Venerdì 03 Ottobre 2014

Teleriscaldamento

Grassi contro Spada

«Serve più rispetto»

Sondalo - Il sindaco Luigi Grassi

«Le difficoltà economiche dell’azienda Tcvvv non possono essere ricondotte in alcun modo alle scelte delle amministrazioni locali, che avrebbero rallentato a piacimento e con colpevole discrezionalità l’utilizzo di un “tesoretto” che peraltro fatico a credere esista e, in ogni caso, non certo disponibile per le esclusive “necessità” di un singolo sindaco».

Parole dure da parte del sindaco di Sondalo, Luigi Grassi, che contesta le dichiarazioni del collega di Tirano, Franco Spada, disponibile a far pace con la società del teleriscaldamento, consentendo così «gli investimenti (ovvero i nuovi allacciamenti) - ha affermato Spada - bloccati da sei anni». Una presa di posizione che non è andata giù a Grassi, che si è sentito colpevolizzato di una colpa che non ritiene di avere. In pratica non è colpa del sindaco Grassi o dell’ex sindaco Pietro Del Simone se a Tirano non ci sono stati nuovi allacciamenti.

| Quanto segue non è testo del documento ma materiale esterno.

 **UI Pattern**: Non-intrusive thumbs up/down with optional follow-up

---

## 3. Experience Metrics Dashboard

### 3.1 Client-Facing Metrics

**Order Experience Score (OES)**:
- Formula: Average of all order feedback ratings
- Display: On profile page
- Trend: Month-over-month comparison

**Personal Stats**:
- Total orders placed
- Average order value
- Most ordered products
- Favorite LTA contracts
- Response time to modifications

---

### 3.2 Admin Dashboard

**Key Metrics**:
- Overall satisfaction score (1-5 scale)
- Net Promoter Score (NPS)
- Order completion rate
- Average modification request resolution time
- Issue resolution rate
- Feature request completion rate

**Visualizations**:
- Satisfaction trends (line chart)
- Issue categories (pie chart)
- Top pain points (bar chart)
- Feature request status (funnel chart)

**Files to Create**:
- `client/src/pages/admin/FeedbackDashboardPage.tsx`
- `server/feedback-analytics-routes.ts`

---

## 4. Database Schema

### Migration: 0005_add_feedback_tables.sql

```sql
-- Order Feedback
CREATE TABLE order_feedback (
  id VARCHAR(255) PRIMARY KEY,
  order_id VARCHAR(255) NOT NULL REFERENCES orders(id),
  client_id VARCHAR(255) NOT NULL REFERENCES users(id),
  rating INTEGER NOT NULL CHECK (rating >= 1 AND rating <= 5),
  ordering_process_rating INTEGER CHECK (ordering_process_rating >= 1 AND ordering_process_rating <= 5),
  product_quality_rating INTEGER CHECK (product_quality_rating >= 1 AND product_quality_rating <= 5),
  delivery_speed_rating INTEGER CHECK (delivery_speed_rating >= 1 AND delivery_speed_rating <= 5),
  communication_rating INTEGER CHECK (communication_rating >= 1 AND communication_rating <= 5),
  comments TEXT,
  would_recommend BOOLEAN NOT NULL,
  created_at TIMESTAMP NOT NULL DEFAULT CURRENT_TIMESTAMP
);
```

Per Grassi, che ha scritto una lettera di fuoco al primo cittadino abduano, le questioni poste in passato dalla conferenza dei sindaci di Tirano e Sondalo e dai rispettivi consigli comunali non sono risolvibili con una stretta di mano.

Pertanto il primo cittadino di Sondalo chiede maggior rispetto delle posizioni di chi, con Spada stesso, dovrà decidere all’interno della conferenza dei sindaci e sta ancora aspettando un incontro con il capoluogo abduano per definire le future azioni. «Se Spada ritenesse, in ultima analisi, di poter autorizzare in totale autonomia e con spavalda semplicità gli aumenti tariffari proposti dalla Tcvvv – aggiunge Grassi -, così da consentire ad essa, in questo nuovo idillio, di reperire maggiori risorse dai consumatori senza aver consultato l’amministrazione del Comune di Sondalo, ciò non sarà possibile perché non lo consente la convenzione che lega i due Comuni».

Rivolgendosi direttamente al sindaco di Tirano, rincara la dose: «Naturalmente hai piena facoltà di porre i problemi come credi, visto che avresti anche dichiarato che “il problema va posto in modo diverso” – sempre Grassi -, dimenticando i pronunciamenti del Tar che si è espresso sia sulla questione delle tariffe sia sulla natura del servizio del teleriscaldamento e lasciando così ad intendere che, fino ad ora, il comitato dei consumatori e i sindaci si sono prodigati a costruire problemi inesistenti e facilmente risolvibili con il solo scopo di vessare la Tcvvv». «A questo punto a me non resta che attendere la sentenza della Cassazione del 4 novembre e aspettare che tu faccia cambiare idea al Tar e che, coerentemente a quanto affermato, decida per la revoca, in autotutela, della delibera del consiglio comunale di Tirano con la quale si definisce il teleriscaldamento un servizio pubblico locale proprio in ossequio a quanto stabilito dal Tar. Diversamente… sono tutti proclami e come tali assolutamente ininfluenti a modificare lo status quo».

Parole che Grassi pronuncia per chiarezza nei confronti dei cittadini per far sapere che, ad oggi, al di là delle «solitarie ambizioni» di Spada non è ancora cambiato nulla fra i due Comuni e la Tcvvv. n C.Cas.